Deep Reinforced Learning

Dec 8, 2017

TL;DR

In this post we’ll cover Deep Reinforced Learning -technique. It’s recommended that you’ve some experience/knowledge how to deploy and use neural networks. Code is written in Python, version 3.6 >= and uses Keras library. Source codes can be fetched here. Inspiration for coding this excercise came from this blog, where I also borrowed some code.

Motivation

This year I’ve been, again, playing Halite. Using my superior (at least me and my mom think so) machine learning skills I managed to get quite high ranking at first but unfortunately I got quite busy with work/personal life and I didn’t have any extra energy to improve my bot. Last I checked my rank was roughty ~100, which is still quite good, at least on my standards. But while playing and gathering some data (all thanks for the Halite team for a great API), I started to think could I teach my bot with unsupervised techniques. Luckily I found this blog, where I got some initial code and some explanations. Teaching a halite bot seemed quite a high obstacle, so I picked a bit more easier challenge: teach bot to play snake. But first things first: the theory.

Reinforced Deep Learning

First we should make a distiction between supervised and unsupervised learning. In supervised learning we have some data at hand: input and the corresponding output. In the previous posts we’ve been utilizing the supervised learning, since we knew the input and the output. In unsupervised learning we only have the input but not the output. This is a bit more harder task and the common problem solving techniques are clustering and association algorithms.
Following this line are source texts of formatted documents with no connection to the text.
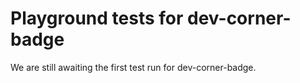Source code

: # Playground tests for dev-corner-badge
We are still awaiting the first test run for dev-corner-badge.
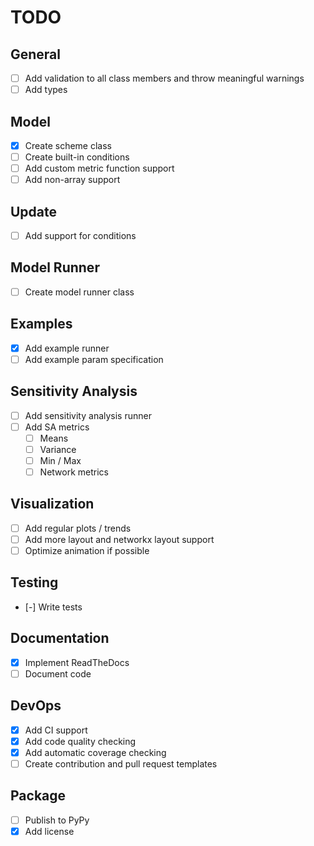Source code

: # TODO

## General
- [ ] Add validation to all class members and throw meaningful warnings
- [ ] Add types

## Model
- [x] Create scheme class
- [ ] Create built-in conditions
- [ ] Add custom metric function support
- [ ] Add non-array support

## Update
- [ ] Add support for conditions

## Model Runner
- [ ] Create model runner class

## Examples
- [x] Add example runner
- [ ] Add example param specification

## Sensitivity Analysis
- [ ] Add sensitivity analysis runner
- [ ] Add SA metrics
  - [ ] Means
  - [ ] Variance
  - [ ] Min / Max
  - [ ] Network metrics

## Visualization
- [ ] Add regular plots / trends
- [ ] Add more layout and networkx layout support
- [ ] Optimize animation if possible

## Testing
- [-] Write tests

## Documentation
- [x] Implement ReadTheDocs
- [ ] Document code

## DevOps
- [x] Add CI support
- [x] Add code quality checking
- [x] Add automatic coverage checking
- [ ] Create contribution and pull request templates

## Package
- [ ] Publish to PyPy
- [x] Add license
So what about reinforced learning? It’s a type of unsupervised machine learning, where AI learns from the environment by interacting with it. In practical terms: make a prediction from an environment input data, apply prediction to the environment, update state and score the prediction.

Neural network modifications

Training neural network in reinforced technique is almost the same as in supervised learning, but with some extra steps. First we need to know how to generate data.
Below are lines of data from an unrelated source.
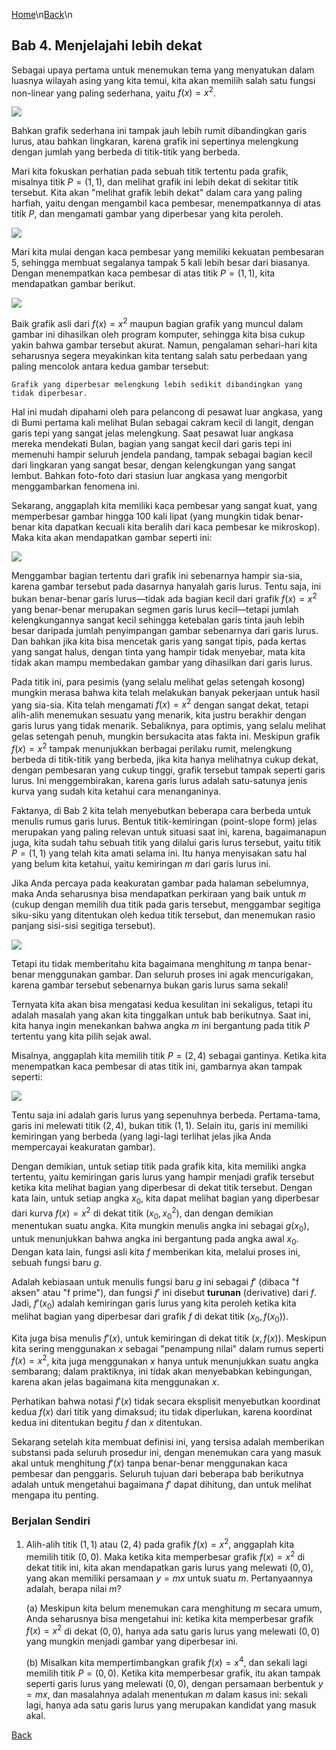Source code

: [Home](../)\n[Back](./)\n
## Bab 4. Menjelajahi lebih dekat

Sebagai upaya pertama untuk menemukan tema yang menyatukan dalam luasnya wilayah asing yang kita temui, kita akan memilih salah satu fungsi non-linear yang paling sederhana, yaitu $f(x) = x^2$. 

![](Pasted%20image%2020250621220658.png)

Bahkan grafik sederhana ini tampak jauh lebih rumit dibandingkan garis lurus, atau bahkan lingkaran, karena grafik ini sepertinya melengkung dengan jumlah yang berbeda di titik-titik yang berbeda.

Mari kita fokuskan perhatian pada sebuah titik tertentu pada grafik, misalnya titik $P = (1,1)$, dan melihat grafik ini lebih dekat di sekitar titik tersebut. Kita akan "melihat grafik lebih dekat" dalam cara yang paling harfiah, yaitu dengan mengambil kaca pembesar, menempatkannya di atas titik $P$, dan mengamati gambar yang diperbesar yang kita peroleh.

![](Pasted%20image%2020250621220738.png)

Mari kita mulai dengan kaca pembesar yang memiliki kekuatan pembesaran 5, sehingga membuat segalanya tampak 5 kali lebih besar dari biasanya. Dengan menempatkan kaca pembesar di atas titik $P = (1,1)$, kita mendapatkan gambar berikut.

![](Pasted%20image%2020250621220811.png)

Baik grafik asli dari $f(x) = x^2$ maupun bagian grafik yang muncul dalam gambar ini dihasilkan oleh program komputer, sehingga kita bisa cukup yakin bahwa gambar tersebut akurat. Namun, pengalaman sehari-hari kita seharusnya segera meyakinkan kita tentang salah satu perbedaan yang paling mencolok antara kedua gambar tersebut: 

`Grafik yang diperbesar melengkung lebih sedikit dibandingkan yang tidak diperbesar.`

Hal ini mudah dipahami oleh para pelancong di pesawat luar angkasa, yang di Bumi pertama kali melihat Bulan sebagai cakram kecil di langit, dengan garis tepi yang sangat jelas melengkung. Saat pesawat luar angkasa mereka mendekati Bulan, bagian yang sangat kecil dari garis tepi ini memenuhi hampir seluruh jendela pandang, tampak sebagai bagian kecil dari lingkaran yang sangat besar, dengan kelengkungan yang sangat lembut. Bahkan foto-foto dari stasiun luar angkasa yang mengorbit menggambarkan fenomena ini.

Sekarang, anggaplah kita memiliki kaca pembesar yang sangat kuat, yang memperbesar gambar hingga 100 kali lipat (yang mungkin tidak benar-benar kita dapatkan kecuali kita beralih dari kaca pembesar ke mikroskop). Maka kita akan mendapatkan gambar seperti ini:

![](Pasted%20image%2020250621221037.png)

Menggambar bagian tertentu dari grafik ini sebenarnya hampir sia-sia, karena gambar tersebut pada dasarnya hanyalah garis lurus. Tentu saja, ini bukan benar-benar garis lurus—tidak ada bagian kecil dari grafik $f(x) = x^2$ yang benar-benar merupakan segmen garis lurus kecil—tetapi jumlah kelengkungannya sangat kecil sehingga ketebalan garis tinta jauh lebih besar daripada jumlah penyimpangan gambar sebenarnya dari garis lurus. Dan bahkan jika kita bisa mencetak garis yang sangat tipis, pada kertas yang sangat halus, dengan tinta yang hampir tidak menyebar, mata kita tidak akan mampu membedakan gambar yang dihasilkan dari garis lurus.

Pada titik ini, para pesimis (yang selalu melihat gelas setengah kosong) mungkin merasa bahwa kita telah melakukan banyak pekerjaan untuk hasil yang sia-sia. Kita telah mengamati $f(x) = x^2$ dengan sangat dekat, tetapi alih-alih menemukan sesuatu yang menarik, kita justru berakhir dengan garis lurus yang tidak menarik. Sebaliknya, para optimis, yang selalu melihat gelas setengah penuh, mungkin bersukacita atas fakta ini. Meskipun grafik $f(x) = x^2$ tampak menunjukkan berbagai perilaku rumit, melengkung berbeda di titik-titik yang berbeda, jika kita hanya melihatnya cukup dekat, dengan pembesaran yang cukup tinggi, grafik tersebut tampak seperti garis lurus. Ini menggembirakan, karena garis lurus adalah satu-satunya jenis kurva yang sudah kita ketahui cara menanganinya.

Faktanya, di Bab 2 kita telah menyebutkan beberapa cara berbeda untuk menulis rumus garis lurus. Bentuk titik-kemiringan (point-slope form) jelas merupakan yang paling relevan untuk situasi saat ini, karena, bagaimanapun juga, kita sudah tahu sebuah titik yang dilalui garis lurus tersebut, yaitu titik $P = (1,1)$ yang telah kita amati selama ini. Itu hanya menyisakan satu hal yang belum kita ketahui, yaitu kemiringan $m$ dari garis lurus ini.

Jika Anda percaya pada keakuratan gambar pada halaman sebelumnya, maka Anda seharusnya bisa mendapatkan perkiraan yang baik untuk $m$ (cukup dengan memilih dua titik pada garis tersebut, menggambar segitiga siku-siku yang ditentukan oleh kedua titik tersebut, dan menemukan rasio panjang sisi-sisi segitiga tersebut). 

![](Pasted%20image%2020250621221217.png)

Tetapi itu tidak memberitahu kita bagaimana menghitung $m$ tanpa benar-benar menggunakan gambar. Dan seluruh proses ini agak mencurigakan, karena gambar tersebut sebenarnya bukan garis lurus sama sekali!

Ternyata kita akan bisa mengatasi kedua kesulitan ini sekaligus, tetapi itu adalah masalah yang akan kita tinggalkan untuk bab berikutnya. Saat ini, kita hanya ingin menekankan bahwa angka $m$ ini bergantung pada titik $P$ tertentu yang kita pilih sejak awal.

Misalnya, anggaplah kita memilih titik $P = (2,4)$ sebagai gantinya. Ketika kita menempatkan kaca pembesar di atas titik ini, gambarnya akan tampak seperti:

![](Pasted%20image%2020250621221302.png)

Tentu saja ini adalah garis lurus yang sepenuhnya berbeda. Pertama-tama, garis ini melewati titik $(2,4)$, bukan titik $(1,1)$. Selain itu, garis ini memiliki kemiringan yang berbeda (yang lagi-lagi terlihat jelas jika Anda mempercayai keakuratan gambar).

Dengan demikian, untuk setiap titik pada grafik kita, kita memiliki angka tertentu, yaitu kemiringan garis lurus yang hampir menjadi grafik tersebut ketika kita melihat bagian yang diperbesar di dekat titik tersebut. Dengan kata lain, untuk setiap angka $x_0$, kita dapat melihat bagian yang diperbesar dari kurva $f(x) = x^2$ di dekat titik $(x_0, x_0^2)$, dan dengan demikian menentukan suatu angka. Kita mungkin menulis angka ini sebagai $g(x_0)$, untuk menunjukkan bahwa angka ini bergantung pada angka awal $x_0$. Dengan kata lain, fungsi asli kita $f$ memberikan kita, melalui proses ini, sebuah fungsi baru $g$.

Adalah kebiasaan untuk menulis fungsi baru $g$ ini sebagai $f'$ (dibaca "f aksen" atau "f prime"), dan fungsi $f'$ ini disebut **turunan** (derivative) dari $f$. Jadi, $f'(x_0)$ adalah kemiringan garis lurus yang kita peroleh ketika kita melihat bagian yang diperbesar dari grafik $f$ di dekat titik $(x_0, f(x_0))$.

Kita juga bisa menulis $f'(x)$, untuk kemiringan di dekat titik $(x, f(x))$. Meskipun kita sering menggunakan $x$ sebagai "penampung nilai" dalam rumus seperti $f(x) = x^2$, kita juga menggunakan $x$ hanya untuk menunjukkan suatu angka sembarang; dalam praktiknya, ini tidak akan menyebabkan kebingungan, karena akan jelas bagaimana kita menggunakan $x$.

Perhatikan bahwa notasi $f'(x)$ tidak secara eksplisit menyebutkan koordinat kedua $f(x)$ dari titik yang dimaksud; itu tidak diperlukan, karena koordinat kedua ini ditentukan begitu $f$ dan $x$ ditentukan.

Sekarang setelah kita membuat definisi ini, yang tersisa adalah memberikan substansi pada seluruh prosedur ini, dengan menemukan cara yang masuk akal untuk menghitung $f'(x)$ tanpa benar-benar menggunakan kaca pembesar dan penggaris. Seluruh tujuan dari beberapa bab berikutnya adalah untuk mengetahui bagaimana $f'$ dapat dihitung, dan untuk melihat mengapa itu penting.

### Berjalan Sendiri

1. Alih-alih titik $(1,1)$ atau $(2,4)$ pada grafik $f(x) = x^2$, anggaplah kita memilih titik $(0,0)$. Maka ketika kita memperbesar grafik $f(x) = x^2$ di dekat titik ini, kita akan mendapatkan garis lurus yang melewati $(0,0)$, yang akan memiliki persamaan $y = mx$ untuk suatu $m$. Pertanyaannya adalah, berapa nilai $m$?

   (a) Meskipun kita belum menemukan cara menghitung $m$ secara umum, Anda seharusnya bisa mengetahui ini: ketika kita memperbesar grafik $f(x) = x^2$ di dekat $(0,0)$, hanya ada satu garis lurus yang melewati $(0,0)$ yang mungkin menjadi gambar yang diperbesar ini.

   (b) Misalkan kita mempertimbangkan grafik $f(x) = x^4$, dan sekali lagi memilih titik $P = (0,0)$. Ketika kita memperbesar grafik, itu akan tampak seperti garis lurus yang melewati $(0,0)$, dengan persamaan berbentuk $y = mx$, dan masalahnya adalah menentukan $m$ dalam kasus ini: sekali lagi, hanya ada satu garis lurus yang merupakan kandidat yang masuk akal.
   
[Back](./)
As said in the previous chapter, AI needs to interact with the environment. The trick is, that first we’ll let AI make random choices and reward (score) each choice. Some nomenclature: state is the frame/position the game has at the given moment. You can think it like chess: when it’s your turn in chess, you see the board and positions of all the pieces on the table, which you use as an input to make the decision. As we let the AI play the game, we’ll collect the states into input array and calculate the losses based on moves and rewards and add them into output array.

Training is done between the games: we’ll collect data f.ex. 30 games, train the network, collect next 30 games and train again. But since we want to use our neural network to make decision at some point, we’ll use decay variable to determine when to make actual predictions. As the decay variable suggests, we’ll have to decrease the variables value each training cycle. Pseudo python network code would look like this:

import numpy as np

class Network(BaseNeuralNetwork):
    decay_variable = 1.0
    decay_procentage = 0.995
    action_size = 3
    moves = []

    def predict(self, input):
        if np.random.rand() < self.decay_variable:
            return random.randrange(self.action_size)
        else:
            return self.network.predict(self.action_size)

    def add_data(self, state, new_state, reward, move):
        self.move((state, new_state, reward, move))

    def update_decay(self):
        self.decay_variable = self.decay_variable * self.decay_procentage

network = Network()
game = Game()
for i in range(1e3): # Pick some number of games
    state = game.state()
    for round in game:
        move = network.predict(state)
        new_state, reward = game.state(move)
        network.add_data(state, new_state, reward, move)
        state = new_state
    network.train()
    network.update_decay()

As you might have guess, after some time we’ll only make AI predictions instead of random choices. The real prediction code looks like this and the decay variable update can be seen from here.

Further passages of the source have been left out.